We happened to hit all three bad-fit criteria simultaneously.

The Final Tally

Let's do the full accounting: 3 months of build costs (3-person team + API fees) came to about ¥180K. One month of live API costs: ¥12K. Several key accounts lost due to complaints: combined annual contract value around ¥500K. Discounts and compensation to win back those clients: another ¥100K or so.


And the agent salary savings? About ¥60K over 3 months.


Do the math however you want — it's a loss.

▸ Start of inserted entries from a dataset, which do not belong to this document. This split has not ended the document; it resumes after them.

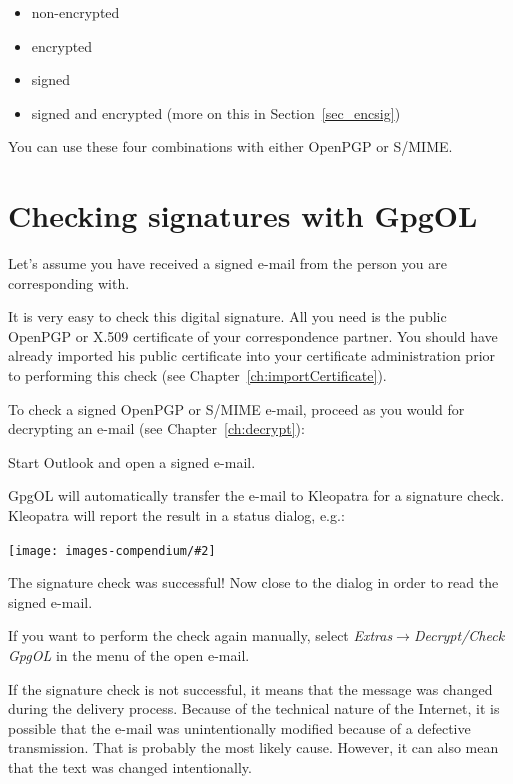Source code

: \documentclass[a4paper,11pt,oneside,openright,titlepage]{scrbook}
\newcommand{\Menu}[1]{\textit{#1}}
\newcommand{\Email}{e-mail}
\newcommand{\IncludeImage}[2][]{
\begin{center}
  \texttt{[image: images-compendium/\#2]}%
\end{center}
}
\begin{document}
\begin{itemize}
    \item non-encrypted

    \item encrypted

    \item signed

    \item signed and encrypted (more on this in Section~\ref{sec_encsig})
\end{itemize}

You can use these four combinations with either OpenPGP or S/MIME.

\clearpage
\section{Checking signatures with GpgOL}

Let's assume you have received a signed \Email{} from the person you
are corresponding with.

It is very easy to check this digital signature. All you need is the
public OpenPGP or X.509 certificate of your correspondence partner.
You should have already imported his public certificate into your
certificate administration prior to performing this check (see
Chapter~\ref{ch:importCertificate}).

To check a signed OpenPGP or S/MIME \Email{}, proceed as you would for
decrypting an \Email{} (see Chapter~\ref{ch:decrypt}):

Start Outlook and open a signed \Email{}.

GpgOL will automatically transfer the \Email{} to Kleopatra for a
signature check. Kleopatra will report the result in a status dialog,
e.g.:

\IncludeImage[width=0.85\textwidth]{sc-kleopatra-verifySignedMail_en}

The signature check was successful! Now close to the dialog in order
to read the signed \Email{}.

If you want to perform the check again manually, select
\Menu{Extras$\rightarrow$Decrypt/Check GpgOL} in the menu of the
open \Email{}.

If the signature check is not successful, it means that the message
was changed during the delivery process. Because of the technical
nature of the Internet, it is possible that the \Email{} was
unintentionally modified because of a defective transmission. That is
probably the most likely cause. However, it can also mean that the
text was changed intentionally.
\end{document}

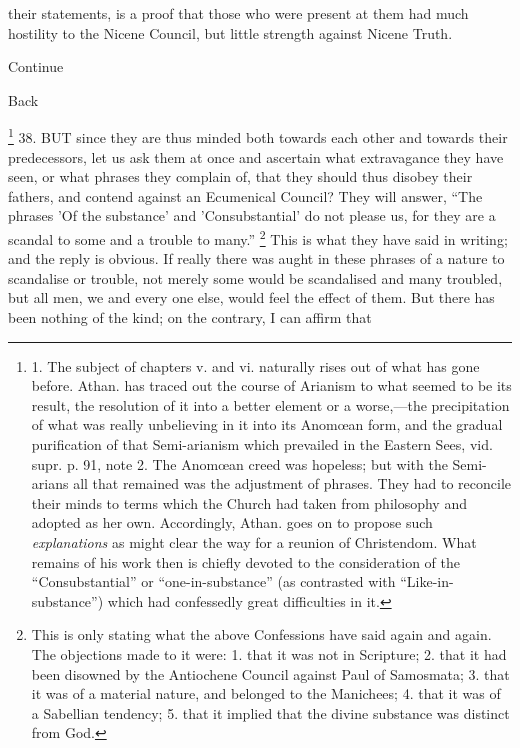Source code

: their statements, is a proof that those who were present at them had
much hostility to the Nicene Council, but little strength against
Nicene Truth.

Continue



Back

\footnote{

1. The subject of chapters v.
and vi. naturally rises out of what has gone before. Athan. has traced
out the course of Arianism to what seemed to be its result, the
resolution of it into a better element or a worse,—the precipitation
of what was really unbelieving in it into its Anomœan form, and the
gradual purification of that Semi-arianism which prevailed in the
Eastern Sees, vid. supr. p. 91, note 2. The Anomœan creed was
hopeless; but with the Semi-arians all that remained was the
adjustment of phrases. They had to reconcile their minds to terms
which the Church had taken from philosophy and adopted as her own.
Accordingly, Athan. goes on to propose such \emph{explanations} as
might clear the way for a reunion of Christendom. What remains of his
work then is chiefly devoted to the consideration of the ``Consubstantial''
or ``one-in-substance'' (as contrasted with ``Like-in-substance'') which
had confessedly great difficulties in it.} 38. BUT
since they are thus minded both towards each other and towards
their predecessors, let us ask them at once and ascertain what
extravagance they have seen, or what phrases they complain of, that
they should thus disobey their fathers, and contend against an
Ecumenical Council? They will answer, ``The phrases 'Of the substance'
and 'Consubstantial' do not please us, for they are a scandal to some
and a trouble to many.'' \footnote{This is only stating what the above Confessions have said again and
again. The objections made to it were: 1. that it was not in
Scripture; 2. that it had been disowned by the Antiochene Council
against Paul of Samosmata; 3. that it was of a material nature, and
belonged to the Manichees; 4. that it was of a Sabellian tendency; 5.
that it implied that the divine substance was distinct from God.}
This is what they have said in writing; and the reply is obvious. If
really there was aught in these phrases of a nature to scandalise or
trouble, not merely some would be scandalised and many troubled, but
all men, we and every one else, would feel the effect of them. But
there has been nothing of the kind; on the contrary, I can affirm that

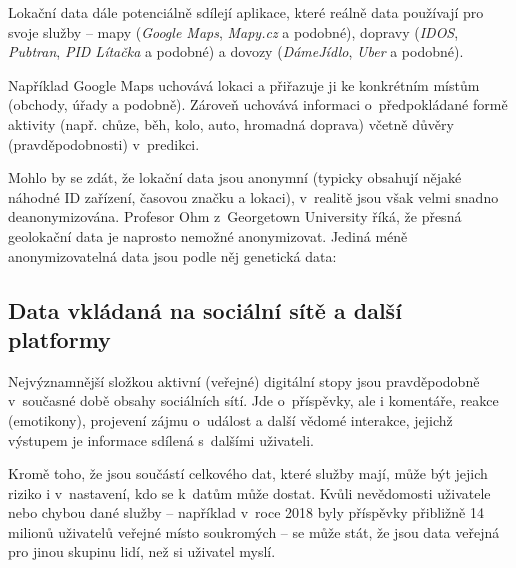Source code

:Lokační data dále potenciálně sdílejí aplikace, které reálně data používají pro svoje služby -- mapy (\textit{Google Maps}, \textit{Mapy.cz} a podobné), dopravy (\textit{IDOS}, \textit{Pubtran}, \textit{PID Lítačka} a podobné) a dovozy (\textit{DámeJídlo}, \textit{Uber}  a podobné).

Například Google Maps uchovává lokaci a přiřazuje ji ke konkrétním místům (obchody, úřady a podobně). Zároveň uchovává informaci o~předpokládané formě aktivity (např. chůze, běh, kolo, auto, hromadná doprava) včetně důvěry (pravděpodobnosti) v~predikci.

Mohlo by se zdát, že lokační data jsou anonymní (typicky obsahují nějaké náhodné ID zařízení, časovou značku a lokaci), v~realitě jsou však velmi snadno deanonymizována. Profesor Ohm z~Georgetown University říká, že přesná geolokační data je naprosto nemožné anonymizovat. Jediná méně anonymizovatelná data jsou podle něj genetická data:

\begin{displayquote}
	\citep{location-data}
\end{displayquote}

\subsection{Data vkládaná na sociální sítě a další platformy}
Nejvýznamnější složkou aktivní (veřejné) digitální stopy jsou pravděpodobně v~současné době obsahy sociálních sítí.
Jde o~příspěvky, ale i komentáře, reakce (emotikony), projevení zájmu o~událost a další vědomé interakce, jejichž výstupem je informace sdílená s~dalšími uživateli. 

Kromě toho, že jsou součástí celkového  dat, které služby mají, může být jejich riziko i v~nastavení, kdo se k~datům může dostat.
Kvůli nevědomosti uživatele nebo chybou dané služby -- například v~roce 2018 byly příspěvky přibližně 14 milionů uživatelů veřejné místo soukromých \citep{facebook-public-posts} -- se může stát, že jsou data veřejná pro jinou skupinu lidí, než si uživatel myslí. 

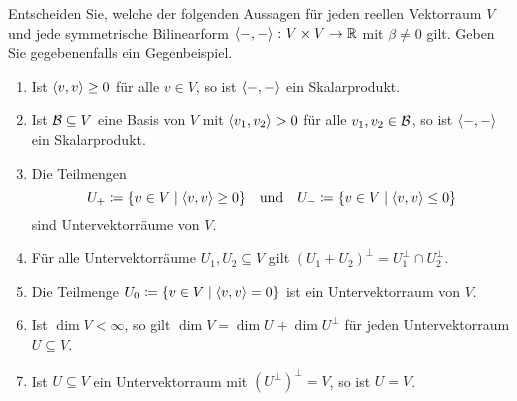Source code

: \documentclass[a4paper, 10pt]{scrartcl}
\begin{document}
\begin{question}
  Entscheiden Sie, welche der folgenden Aussagen für jeden reellen Vektorraum $V$ und jede symmetrische Bilinearform $\left\langle -, - \right\rangle \colon V \times V \to \mathbb{R}$ mit $\beta \neq 0$ gilt.
  Geben Sie gegebenenfalls ein Gegenbeispiel.
  \begin{enumerate}[leftmargin=*]
    \item
      Ist $\left\langle v, v \right\rangle \geq 0$ für alle $v \in V$, so ist $\left\langle -, - \right\rangle$ ein Skalarprodukt.
    \item
      Ist $\mathcal{B} \subseteq V$ eine Basis von $V$ mit $\left\langle v_1, v_2 \right\rangle > 0$ für alle $v_1, v_2 \in \mathcal{B}$, so ist $\left\langle -, - \right\rangle$ ein Skalarprodukt.
    \item
      Die Teilmengen
      \[
        U_+ \coloneqq \{ v \in V \mid \left\langle v, v \right\rangle \geq 0 \}
        \quad\text{und}\quad
        U_- \coloneqq \{ v \in V \mid \left\langle v, v \right\rangle \leq 0 \}
      \]
      sind Untervektorräume von $V$.
    \item
      Für alle Untervektorräume $U_1, U_2 \subseteq V$ gilt $(U_1 + U_2)^\perp = U_1^\perp \cap U_2^\perp$.
    \item
      Die Teilmenge $U_0 \coloneqq \{ v \in V \mid \left\langle v, v \right\rangle = 0 \}$ ist ein Untervektorraum von $V$.
    \item
      Ist $\dim V < \infty$, so gilt $\dim V = \dim U + \dim U^\perp$ für jeden Untervektorraum $U \subseteq V$.
    \item
      Ist $U \subseteq V$ ein Untervektorraum mit $(U^\perp)^\perp = V$, so ist $U = V$.

  \end{enumerate}
\end{question}
\end{document}
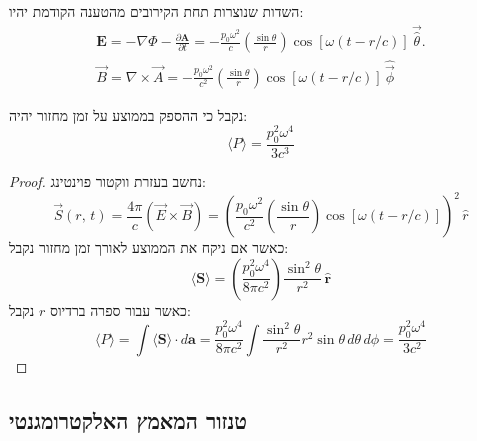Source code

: \documentclass{tstextbook}
\begin{document}
\begin{corollary}
השדות שנוצרות תחת הקירובים מהטענה הקודמת יהיו:
$$\begin{gather}\mathbf{E}=-\nabla \Phi-{\frac{\partial\mathbf{A}}{\partial t}}=-{\frac{p_{0}\omega^{2}}{c}}\left({\frac{\sin\theta}{r}}\right)\cos\left[ \omega(t-r/c) \right]\,{\vec{\hat{\theta}}}. \\{\vec B}={\nabla\times{\vec A}}=-\frac{p_{0}\omega^{2}}{ c^{2}}\left(\frac{\sin\theta}{r}\right)\cos\left[ \omega(t-r/c) \right]\,{\hat{\vec{\phi}}}
\end{gather}$$

\end{corollary}
\begin{proposition}
נקבל כי ההספק בממוצע על זמן מחזור יהיה:
$$\langle P \rangle =\frac{p_{0}^{2}\omega^{4}}{3c^{3}}$$

\end{proposition}
\begin{proof}
נחשב בעזרת ווקטור פוינטינג:
$${\vec S\left( r,\,t \right)}=\frac{4\pi}{c}\left( {\vec E\times \vec B} \right)=\left(\frac{p_{0}\omega^{2}}{c^{2}}\left(\frac{\sin\theta}{r}\right)\cos\left[ \omega(t-r/c) \right]\right)^{2}\,{\hat{r}}$$
כאשר אם ניקח את הממוצע לאורך זמן מחזור נקבל:
$$\langle\mathbf{S}\rangle=\left({\frac{p_{0}^{2}\omega^{4}}{8\pi c^{2}}}\right){\frac{\sin^{2}\theta}{r^{2}}}\,\mathbf{\hat{r}}$$
כאשר עבור ספרה ברדיוס \(r\) נקבל:
$$\langle P\rangle=\int\langle\mathbf{S}\rangle\cdot d\mathbf{a}={\frac{p_{0}^{2}\omega^{4}}{8\pi c^{2}}}\int{\frac{\sin^{2}\theta}{r^{2}}}r^{2}\sin\theta\,d\theta\,d\phi={\frac{p_{0}^{2}\omega^{4}}{3 c^{2}}}$$

\end{proof}
\subsection{טנזור המאמץ האלקטרומגנטי}
\end{document}
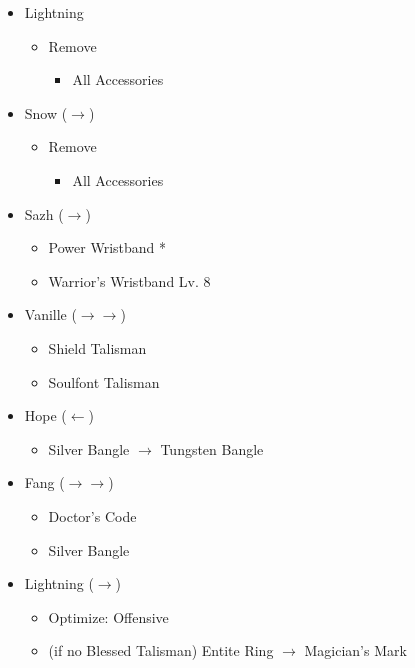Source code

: \begin{menu}
\begin{multicols}{2}
\begin{itemize}
    \equip
    \begin{itemize}
        \item Lightning
        \begin{itemize}
            \item Remove
            \begin{itemize}
                \item All Accessories
            \end{itemize}
        \end{itemize}
        \item Snow ($\rightarrow$)
            \begin{itemize}
                \item Remove
		\begin{itemize}
                \item All Accessories
            \end{itemize}
            \end{itemize}
        \item Sazh ($\rightarrow$)
        \begin{itemize}
                \item Power Wristband *
                \item Warrior's Wristband Lv. 8
            \end{itemize}
        \columnbreak
        \item Vanille ($\rightarrow\rightarrow$)
        \begin{itemize}
                \item Shield Talisman
                \item Soulfont Talisman
        \end{itemize}
        \item Hope ($\leftarrow$)
            \begin{itemize}
                \item Silver Bangle $\rightarrow$ Tungsten Bangle
            \end{itemize}
        \item Fang ($\rightarrow\rightarrow$)
            \begin{itemize}
                \item Doctor's Code
                \item Silver Bangle
        \end{itemize}
        \item Lightning ($\rightarrow$)
        \begin{itemize}
                \item Optimize: Offensive
                \item (if no Blessed Talisman) Entite Ring $\rightarrow$ Magician's Mark
        \end{itemize}
    \end{itemize}
\end{itemize}
\end{multicols}
\end{menu}

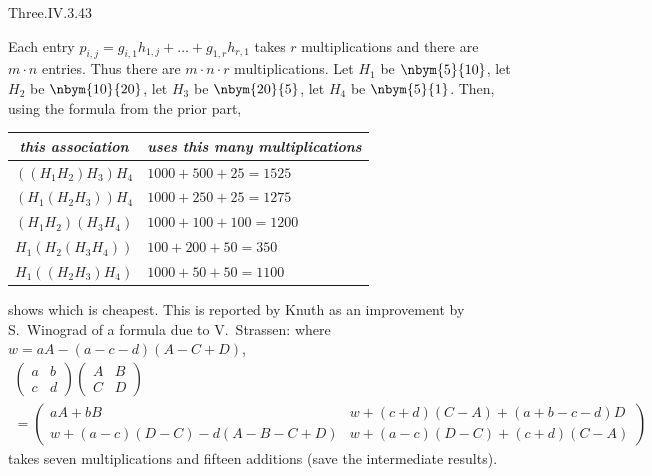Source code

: \begin{ans}{Three.IV.3.43}
      \begin{exparts}
        \partsitem Each entry \(p_{i,j}=g_{i,1}h_{1,j}+\dots+g_{1,r}h_{r,1}  \)
          takes \( r \) multiplications and there are \( m\cdot n \) entries.
          Thus there are \( m\cdot n\cdot r \) multiplications.
        \partsitem Let \( H_1 \) be \( \nbym{5}{10} \),
           let \( H_2 \) be \( \nbym{10}{20} \),
           let \( H_3 \) be \( \nbym{20}{5} \),
           let \( H_4 \) be \( \nbym{5}{1} \).
           Then, using the formula from the prior part,
           \begin{center}
             \begin{tabular}{l|l}
               \multicolumn{1}{c}{\textit{this association}}
                &\multicolumn{1}{c}{\textit{uses this many multiplications}}\\
               \hline
               \( ((H_1H_2)H_3)H_4 \)     &\( 1000+500+25=1525 \)  \\
               \( (H_1(H_2H_3))H_4 \)     &\( 1000+250+25=1275 \)  \\
               \( (H_1H_2)(H_3H_4) \)     &\( 1000+100+100=1200 \)  \\
               \( H_1(H_2(H_3H_4)) \)     &\( 100+200+50=350    \)  \\
               \( H_1((H_2H_3)H_4) \)     &\( 1000+50+50=1100    \)
             \end{tabular}
           \end{center}
           shows which is cheapest.
         \partsitem This is reported by Knuth
           as an improvement by S.~Winograd of a formula due to
           V.~Strassen:
           where \( w=aA-(a-c-d)(A-C+D) \),
           \begin{multline*}
               \begin{pmatrix}
                 a  &b  \\
                 c  &d
               \end{pmatrix}
               \begin{pmatrix}
                 A  &B  \\
                 C  &D
                 \end{pmatrix}    \\
               =
               \begin{pmatrix}
                  aA+bB
                  &w+(c+d)(C-A)+(a+b-c-d)D \\
                  w+(a-c)(D-C)-d(A-B-C+D)
                  &w+(a-c)(D-C)+(c+d)(C-A)
               \end{pmatrix}
           \end{multline*}
           takes seven multiplications and fifteen additions (save the
           intermediate results).
      \end{exparts}
    
\end{ans}
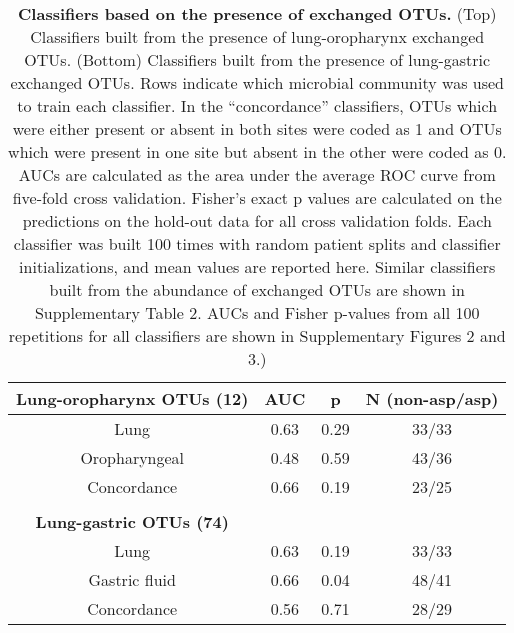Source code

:\begin{table}
\begin{center}

\begin{tabular}{cccc}
\textbf{Lung-oropharynx OTUs (12)} & AUC & p & N (non-asp/asp) \\
\toprule
Lung & 0.63 & 0.29 & 33/33 \\
Oropharyngeal & 0.48 & 0.59 & 43/36 \\
Concordance & 0.66 & 0.19 & 23/25 \\
\bottomrule
\\

\textbf{Lung-gastric OTUs (74)} & & & \\
\toprule
Lung & 0.63 & 0.19 & 33/33 \\
Gastric fluid & 0.66 & 0.04 & 48/41 \\
Concordance & 0.56 & 0.71 & 28/29 \\
\bottomrule
\end{tabular}

\caption{\textbf{Classifiers based on the presence of exchanged OTUs.} (Top) Classifiers built from the presence of lung-oropharynx exchanged OTUs. (Bottom) Classifiers built from the presence of lung-gastric exchanged OTUs. Rows indicate which microbial community was used to train each classifier. In the ``concordance'' classifiers, OTUs which were either present or absent in both sites were coded as 1 and OTUs which were present in one site but absent in the other were coded as 0. AUCs are calculated as the area under the average ROC curve from five-fold cross validation. Fisher's exact p values are calculated on the predictions on the hold-out data for all cross validation folds. Each classifier was built 100 times with random patient splits and classifier initializations, and mean values are reported here. Similar classifiers built from the abundance of exchanged OTUs are shown in Supplementary Table 2. AUCs and Fisher p-values from all 100 repetitions for all classifiers are shown in Supplementary Figures 2 and 3.) }\label{tab:exchange-classifiers}
\end{center}
\end{table}

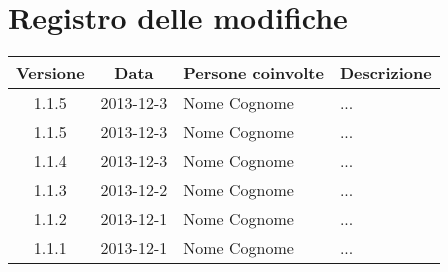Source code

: \section*{Registro delle modifiche}

\small{
\begin{tabularx}{\textwidth}{|c|c|l|X|}
 \hline \textbf{Versione} & \textbf{Data} & \textbf{Persone coinvolte} & \textbf{Descrizione} \\

 
 \hline 1.1.5 & 2013-12-3 & Nome Cognome &
 ...\\

 \hline 1.1.5 & 2013-12-3 & Nome Cognome &
 ...\\

 \hline 1.1.4 & 2013-12-3 & Nome Cognome &
 ...\\

 \hline 1.1.3 & 2013-12-2 & Nome Cognome &
 ...\\

 \hline 1.1.2 & 2013-12-1 & Nome Cognome &
 ...\\

 \hline 1.1.1 & 2013-12-1 & Nome Cognome &
 ...\\

 \hline
\end{tabularx}
}
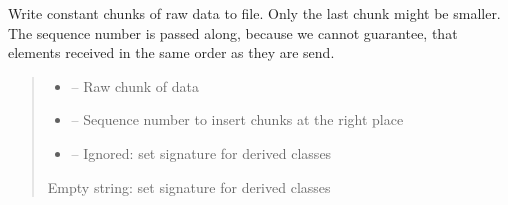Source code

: \documentclass[letterpaper,10pt,english]{sphinxmanual}
\begin{document}
\begin{savenotes}
\begin{fulllineitems}
\begin{savenotes}\begin{fulllineitems}
\label{\detokenize{eezz:eezz.filesrv.TFile.write}}
\pysigstartsignatures
{}
\pysigstopsignatures
\sphinxAtStartPar
Write constant chunks of raw data to file. Only the last chunk might be smaller.
The sequence number is passed along, because we cannot guarantee, that elements received in the same
order as they are send.
\begin{quote}\begin{description}
\begin{itemize}
\item {} 
\sphinxAtStartPar
{} – Raw chunk of data

\item {} 
\sphinxAtStartPar
{} – Sequence number to insert chunks at the right place

\item {} 
\sphinxAtStartPar
{} – Ignored:   set signature for derived classes

\end{itemize}

\sphinxAtStartPar
Empty string:  set signature for derived classes

\end{description}\end{quote}

\end{fulllineitems}\end{savenotes}


\end{fulllineitems}\end{savenotes}
\end{document}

One last thing: I'm not anti-AI customer service. In the right scenarios, it genuinely reduces costs and improves efficiency, no question about it. What I'm saying is, don't get seduced by the “AI can replace customer service” narrative. It replaces repetitive labor, but it can't replace “making users feel valued.” That's the core value of customer service.


If you're considering AI customer service, ask yourself one question first: do your users want speed, or do they want to be taken seriously? If it's the latter, think about how much you're willing to pay for that.


We paid the tuition. Hopefully, you won't have to pay it again.